GF2 dataset: PSNR reaches 45.076, nearly 2 dB higher than the second-best CANConv (43.166).
Ablation Study¶
| CM3A | MARs | HQNR↑ | ERGAS↓ | PSNR↑ | Time (s) |
|---|---|---|---|---|---|
| ✗ | ✗ | 0.948 | 2.232 | 37.245 | 0.006 |
| ✗ | ✓ | 0.956 | 2.122 | 37.602 | 0.009 |
| ✓ | ✗ | 0.949 | 2.212 | 37.285 | 0.007 |
| ✓ | ✓ | 0.958 | 2.040 | 37.956 | 0.009 |
Key findings: - MARs contributes more than CM3A in isolation (PSNR: +0.357 vs. +0.040). - However, combining both yields a synergistic effect—the combined gain (+0.711) substantially exceeds the sum of individual gains.
Key Findings¶
- Zero-shot generalization: On unseen WV2 satellite data, PAN-Crafter achieves an HQNR of 0.942, substantially outperforming competing methods.
- Self-supervised effect of MARs: PAN back-reconstruction as an auxiliary task significantly improves spatial sharpness on the primary task.
- CM3A + MARs synergy: MARs enables bidirectional interaction, upon which CM3A achieves more precise alignment.
- Efficiency: The entire framework has only 7.17M parameters and 79.03G FLOPs.
Highlights & Insights¶
- PAN back-reconstruction as self-supervision: The method cleverly leverages the PAN image itself as a free supervisory signal, requiring no additional annotation.
- Local attention replacing positional encoding: Using raw image features instead of conventional positional encodings is better suited to handling uncertain spatial misregistration.

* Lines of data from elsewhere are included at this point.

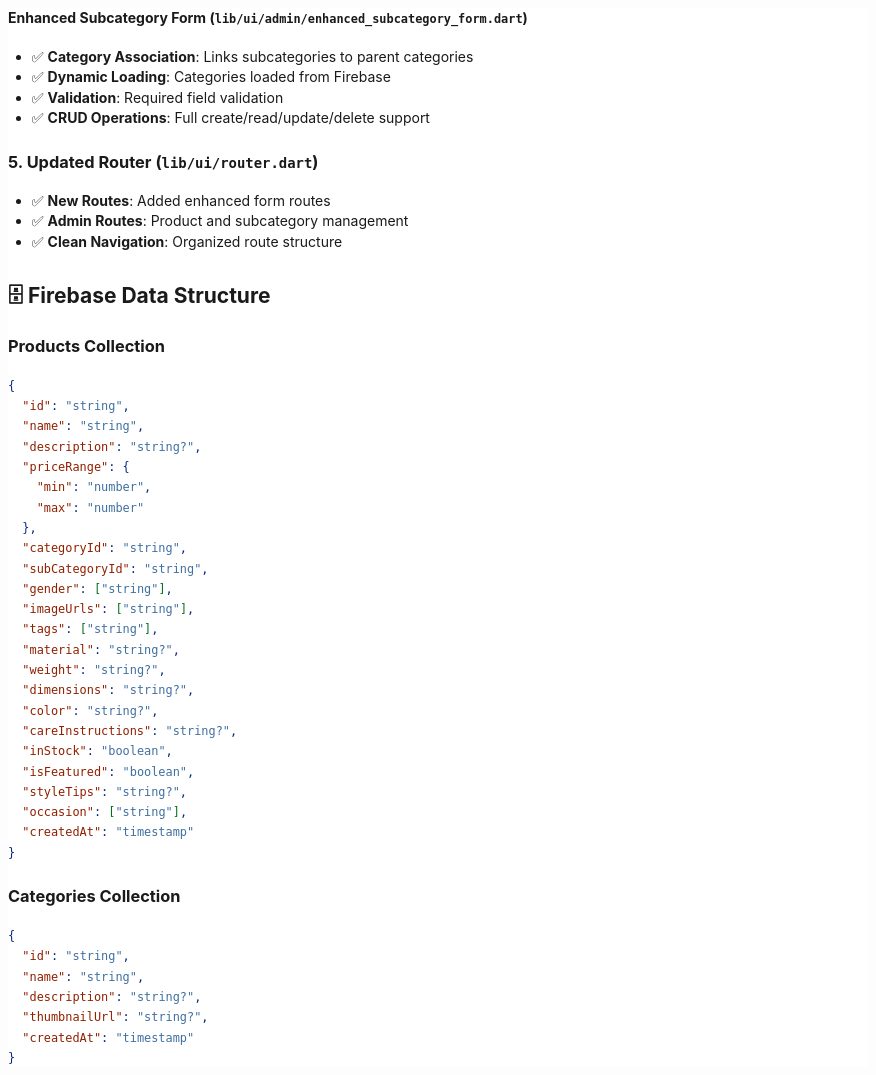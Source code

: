 #### **Enhanced Subcategory Form** (`lib/ui/admin/enhanced_subcategory_form.dart`)
- ✅ **Category Association**: Links subcategories to parent categories
- ✅ **Dynamic Loading**: Categories loaded from Firebase
- ✅ **Validation**: Required field validation
- ✅ **CRUD Operations**: Full create/read/update/delete support

### 5. **Updated Router** (`lib/ui/router.dart`)
- ✅ **New Routes**: Added enhanced form routes
- ✅ **Admin Routes**: Product and subcategory management
- ✅ **Clean Navigation**: Organized route structure

## 🗄️ Firebase Data Structure

### **Products Collection**
```json
{
  "id": "string",
  "name": "string",
  "description": "string?",
  "priceRange": {
    "min": "number",
    "max": "number"
  },
  "categoryId": "string",
  "subCategoryId": "string",
  "gender": ["string"],
  "imageUrls": ["string"],
  "tags": ["string"],
  "material": "string?",
  "weight": "string?",
  "dimensions": "string?",
  "color": "string?",
  "careInstructions": "string?",
  "inStock": "boolean",
  "isFeatured": "boolean",
  "styleTips": "string?",
  "occasion": ["string"],
  "createdAt": "timestamp"
}
```

### **Categories Collection**
```json
{
  "id": "string",
  "name": "string",
  "description": "string?",
  "thumbnailUrl": "string?",
  "createdAt": "timestamp"
}
```
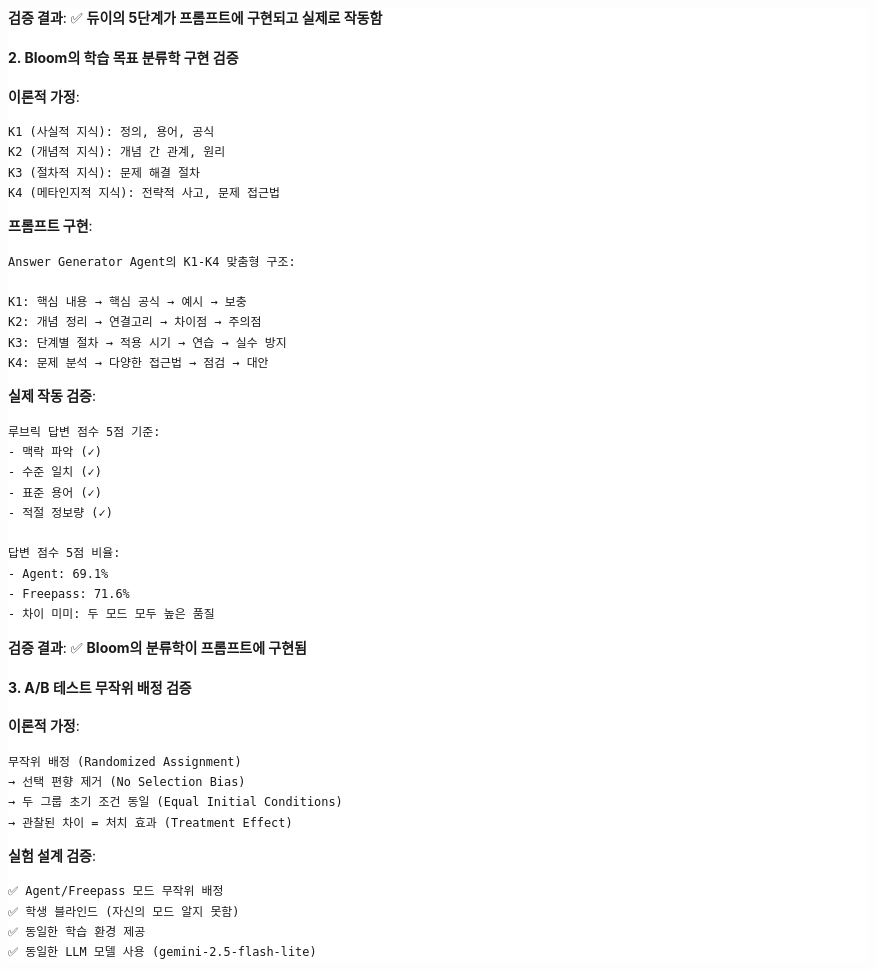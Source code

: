**검증 결과**: ✅ **듀이의 5단계가 프롬프트에 구현되고 실제로 작동함**

#### 2. Bloom의 학습 목표 분류학 구현 검증

**이론적 가정**:
```
K1 (사실적 지식): 정의, 용어, 공식
K2 (개념적 지식): 개념 간 관계, 원리
K3 (절차적 지식): 문제 해결 절차
K4 (메타인지적 지식): 전략적 사고, 문제 접근법
```

**프롬프트 구현**:
```
Answer Generator Agent의 K1-K4 맞춤형 구조:

K1: 핵심 내용 → 핵심 공식 → 예시 → 보충
K2: 개념 정리 → 연결고리 → 차이점 → 주의점
K3: 단계별 절차 → 적용 시기 → 연습 → 실수 방지
K4: 문제 분석 → 다양한 접근법 → 점검 → 대안
```

**실제 작동 검증**:
```
루브릭 답변 점수 5점 기준:
- 맥락 파악 (✓)
- 수준 일치 (✓)
- 표준 용어 (✓)
- 적절 정보량 (✓)

답변 점수 5점 비율:
- Agent: 69.1%
- Freepass: 71.6%
- 차이 미미: 두 모드 모두 높은 품질
```

**검증 결과**: ✅ **Bloom의 분류학이 프롬프트에 구현됨**

#### 3. A/B 테스트 무작위 배정 검증

**이론적 가정**:
```
무작위 배정 (Randomized Assignment)
→ 선택 편향 제거 (No Selection Bias)
→ 두 그룹 초기 조건 동일 (Equal Initial Conditions)
→ 관찰된 차이 = 처치 효과 (Treatment Effect)
```

**실험 설계 검증**:
```
✅ Agent/Freepass 모드 무작위 배정
✅ 학생 블라인드 (자신의 모드 알지 못함)
✅ 동일한 학습 환경 제공
✅ 동일한 LLM 모델 사용 (gemini-2.5-flash-lite)
```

- High practical value: The method comprehensively outperforms diffusion-based models while being three orders of magnitude faster, making it well-suited for real-world remote sensing processing pipelines.
Limitations & Future Work¶
- Inter-band misregistration among multispectral channels is not explicitly addressed; the current work only handles misregistration between PAN and MS.
- Depthwise separable convolutions for inter-band alignment are identified as a potential improvement direction (noted in the paper).
- The local attention window size \(k=3\) may be insufficient for large misregistrations.
Related Work & Insights¶
- CANConv [CVPR 2024]: Clustering-based spatially adaptive convolution, but k-means dependency results in slow inference.
- SIPSA [2022]: First work to identify misregistration as a critical challenge in pan-sharpening.
- PanDiff / TMDiff: Diffusion-based methods with high output quality but prohibitive inference cost.
- Insight: The dual-task self-supervision paradigm (primary task + inverse task) is generalizable to other cross-modal fusion problems.
Rating¶
- Novelty: ⭐⭐⭐⭐ — The MARs bidirectional reconstruction and CM3A alignment mechanism are novel in design.
- Technical Depth: ⭐⭐⭐⭐ — Modality modulation, local attention as a PE replacement, and other design details are carefully considered.
- Experimental Thoroughness: ⭐⭐⭐⭐⭐ — Four satellite datasets, zero-shot generalization, and efficiency comparisons.
- Practicality: ⭐⭐⭐⭐⭐ — Fast inference, low memory footprint, and strong performance make it highly suitable for real-world deployment.